Collected data entries:
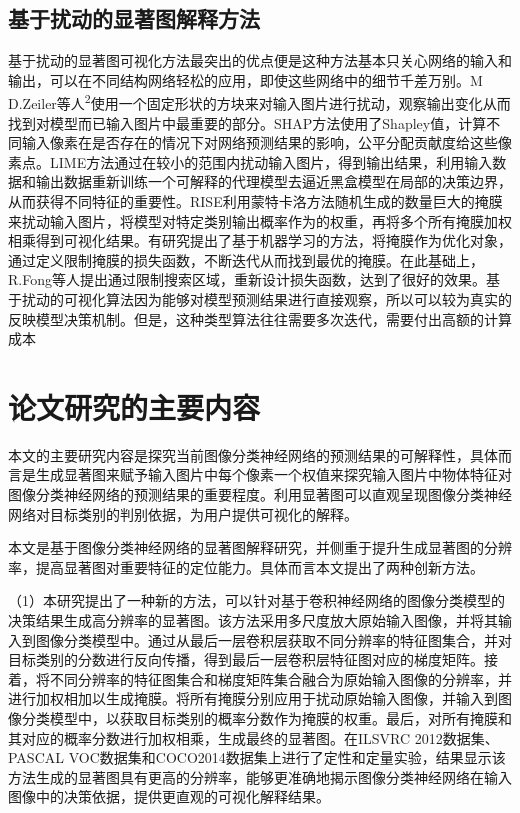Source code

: \subsection{基于扰动的显著图解释方法}
基于扰动的显著图可视化方法最突出的优点便是这种方法基本只关心网络的输入和输出，可以在不同结构网络轻松的应用，即使这些网络中的细节千差万别。M D.Zeiler等人\textsuperscript{\cite{zeiler2014visualizing}2}使用一个固定形状的方块来对输入图片进行扰动，观察输出变化从而找到对模型而已输入图片中最重要的部分。SHAP方法\textsuperscript{\cite{lundberg2017unified}}使用了Shapley值，计算不同输入像素在是否存在的情况下对网络预测结果的影响，公平分配贡献度给这些像素点。LIME\textsuperscript{\cite{ribeiro2016should}}方法通过在较小的范围内扰动输入图片，得到输出结果，利用输入数据和输出数据重新训练一个可解释的代理模型去逼近黑盒模型在局部的决策边界，从而获得不同特征的重要性。RISE\textsuperscript{\cite{petsiuk2018rise}}利用蒙特卡洛方法随机生成的数量巨大的掩膜来扰动输入图片，将模型对特定类别输出概率作为的权重，再将多个所有掩膜加权相乘得到可视化结果。有研究提出了基于机器学习的方法，将掩膜作为优化对象，通过定义限制掩膜的损失函数，不断迭代从而找到最优的掩膜。在此基础上，R.Fong等人\textsuperscript{\cite{fong2019understanding}\cite{fong2017interpretable}}提出通过限制搜索区域，重新设计损失函数，达到了很好的效果。基于扰动的可视化算法因为能够对模型预测结果进行直接观察，所以可以较为真实的反映模型决策机制。但是，这种类型算法往往需要多次迭代，需要付出高额的计算成本

\section{论文研究的主要内容}
本文的主要研究内容是探究当前图像分类神经网络的预测结果的可解释性，具体而言是生成显著图来赋予输入图片中每个像素一个权值来探究输入图片中物体特征对图像分类神经网络的预测结果的重要程度。利用显著图可以直观呈现图像分类神经网络对目标类别的判别依据，为用户提供可视化的解释。  

本文是基于图像分类神经网络的显著图解释研究，并侧重于提升生成显著图的分辨率，提高显著图对重要特征的定位能力。具体而言本文提出了两种创新方法。

（1）本研究提出了一种新的方法，可以针对基于卷积神经网络的图像分类模型的决策结果生成高分辨率的显著图。该方法采用多尺度放大原始输入图像，并将其输入到图像分类模型中。通过从最后一层卷积层获取不同分辨率的特征图集合，并对目标类别的分数进行反向传播，得到最后一层卷积层特征图对应的梯度矩阵。接着，将不同分辨率的特征图集合和梯度矩阵集合融合为原始输入图像的分辨率，并进行加权相加以生成掩膜。将所有掩膜分别应用于扰动原始输入图像，并输入到图像分类模型中，以获取目标类别的概率分数作为掩膜的权重。最后，对所有掩膜和其对应的概率分数进行加权相乘，生成最终的显著图。在ILSVRC 2012数据集\textsuperscript{\cite{ILSVRC}}、PASCAL VOC数据集\textsuperscript{\cite{pascal}}和COCO2014数据集\textsuperscript{\cite{coco}}上进行了定性和定量实验，结果显示该方法生成的显著图具有更高的分辨率，能够更准确地揭示图像分类神经网络在输入图像中的决策依据，提供更直观的可视化解释结果。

EXERCISE GOAL:
Repeat the lines above precisely and skip every picture.

EXERCISE RESPONSE:
Source code

: \subsection{基于扰动的显著图解释方法}
基于扰动的显著图可视化方法最突出的优点便是这种方法基本只关心网络的输入和输出，可以在不同结构网络轻松的应用，即使这些网络中的细节千差万别。M D.Zeiler等人\textsuperscript{\cite{zeiler2014visualizing}2}使用一个固定形状的方块来对输入图片进行扰动，观察输出变化从而找到对模型而已输入图片中最重要的部分。SHAP方法\textsuperscript{\cite{lundberg2017unified}}使用了Shapley值，计算不同输入像素在是否存在的情况下对网络预测结果的影响，公平分配贡献度给这些像素点。LIME\textsuperscript{\cite{ribeiro2016should}}方法通过在较小的范围内扰动输入图片，得到输出结果，利用输入数据和输出数据重新训练一个可解释的代理模型去逼近黑盒模型在局部的决策边界，从而获得不同特征的重要性。RISE\textsuperscript{\cite{petsiuk2018rise}}利用蒙特卡洛方法随机生成的数量巨大的掩膜来扰动输入图片，将模型对特定类别输出概率作为的权重，再将多个所有掩膜加权相乘得到可视化结果。有研究提出了基于机器学习的方法，将掩膜作为优化对象，通过定义限制掩膜的损失函数，不断迭代从而找到最优的掩膜。在此基础上，R.Fong等人\textsuperscript{\cite{fong2019understanding}\cite{fong2017interpretable}}提出通过限制搜索区域，重新设计损失函数，达到了很好的效果。基于扰动的可视化算法因为能够对模型预测结果进行直接观察，所以可以较为真实的反映模型决策机制。但是，这种类型算法往往需要多次迭代，需要付出高额的计算成本

\section{论文研究的主要内容}
本文的主要研究内容是探究当前图像分类神经网络的预测结果的可解释性，具体而言是生成显著图来赋予输入图片中每个像素一个权值来探究输入图片中物体特征对图像分类神经网络的预测结果的重要程度。利用显著图可以直观呈现图像分类神经网络对目标类别的判别依据，为用户提供可视化的解释。  

本文是基于图像分类神经网络的显著图解释研究，并侧重于提升生成显著图的分辨率，提高显著图对重要特征的定位能力。具体而言本文提出了两种创新方法。

（1）本研究提出了一种新的方法，可以针对基于卷积神经网络的图像分类模型的决策结果生成高分辨率的显著图。该方法采用多尺度放大原始输入图像，并将其输入到图像分类模型中。通过从最后一层卷积层获取不同分辨率的特征图集合，并对目标类别的分数进行反向传播，得到最后一层卷积层特征图对应的梯度矩阵。接着，将不同分辨率的特征图集合和梯度矩阵集合融合为原始输入图像的分辨率，并进行加权相加以生成掩膜。将所有掩膜分别应用于扰动原始输入图像，并输入到图像分类模型中，以获取目标类别的概率分数作为掩膜的权重。最后，对所有掩膜和其对应的概率分数进行加权相乘，生成最终的显著图。在ILSVRC 2012数据集\textsuperscript{\cite{ILSVRC}}、PASCAL VOC数据集\textsuperscript{\cite{pascal}}和COCO2014数据集\textsuperscript{\cite{coco}}上进行了定性和定量实验，结果显示该方法生成的显著图具有更高的分辨率，能够更准确地揭示图像分类神经网络在输入图像中的决策依据，提供更直观的可视化解释结果。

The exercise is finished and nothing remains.